*** Begin section ***

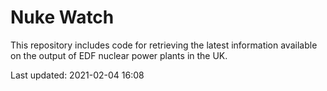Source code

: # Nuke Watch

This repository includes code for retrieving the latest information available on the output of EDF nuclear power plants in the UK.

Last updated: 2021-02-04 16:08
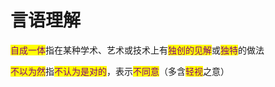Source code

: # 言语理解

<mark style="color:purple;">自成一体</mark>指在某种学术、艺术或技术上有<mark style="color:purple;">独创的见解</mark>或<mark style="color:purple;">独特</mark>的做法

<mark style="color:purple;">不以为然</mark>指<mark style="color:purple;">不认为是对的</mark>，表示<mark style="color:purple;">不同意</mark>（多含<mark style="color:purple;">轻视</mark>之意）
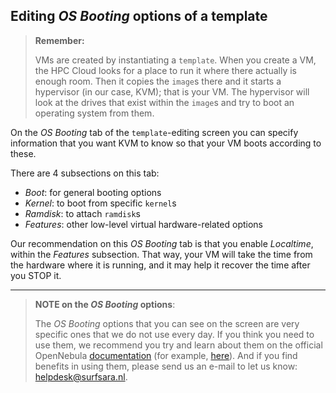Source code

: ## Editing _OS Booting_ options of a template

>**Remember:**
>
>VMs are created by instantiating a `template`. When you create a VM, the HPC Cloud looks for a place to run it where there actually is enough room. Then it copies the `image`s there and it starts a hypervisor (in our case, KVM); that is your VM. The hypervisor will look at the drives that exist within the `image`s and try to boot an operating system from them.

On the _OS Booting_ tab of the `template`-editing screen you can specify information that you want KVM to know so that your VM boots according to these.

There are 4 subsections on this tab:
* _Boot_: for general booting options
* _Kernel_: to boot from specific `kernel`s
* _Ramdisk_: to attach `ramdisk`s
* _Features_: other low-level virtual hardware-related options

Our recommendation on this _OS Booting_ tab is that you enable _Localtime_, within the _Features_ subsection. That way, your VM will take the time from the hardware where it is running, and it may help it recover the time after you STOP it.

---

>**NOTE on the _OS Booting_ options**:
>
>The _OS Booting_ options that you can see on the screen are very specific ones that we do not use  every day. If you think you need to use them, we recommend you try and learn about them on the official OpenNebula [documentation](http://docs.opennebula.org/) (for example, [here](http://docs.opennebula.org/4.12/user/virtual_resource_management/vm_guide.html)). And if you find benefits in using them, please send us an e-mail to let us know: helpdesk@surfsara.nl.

*** End section ***

Your instructions -> Scan the material above for lines that contain the string "purple", and copy each such line.

Finished exercise ->
<mark style="color:purple;">自成一体</mark>指在某种学术、艺术或技术上有<mark style="color:purple;">独创的见解</mark>或<mark style="color:purple;">独特</mark>的做法
<mark style="color:purple;">不以为然</mark>指<mark style="color:purple;">不认为是对的</mark>，表示<mark style="color:purple;">不同意</mark>（多含<mark style="color:purple;">轻视</mark>之意）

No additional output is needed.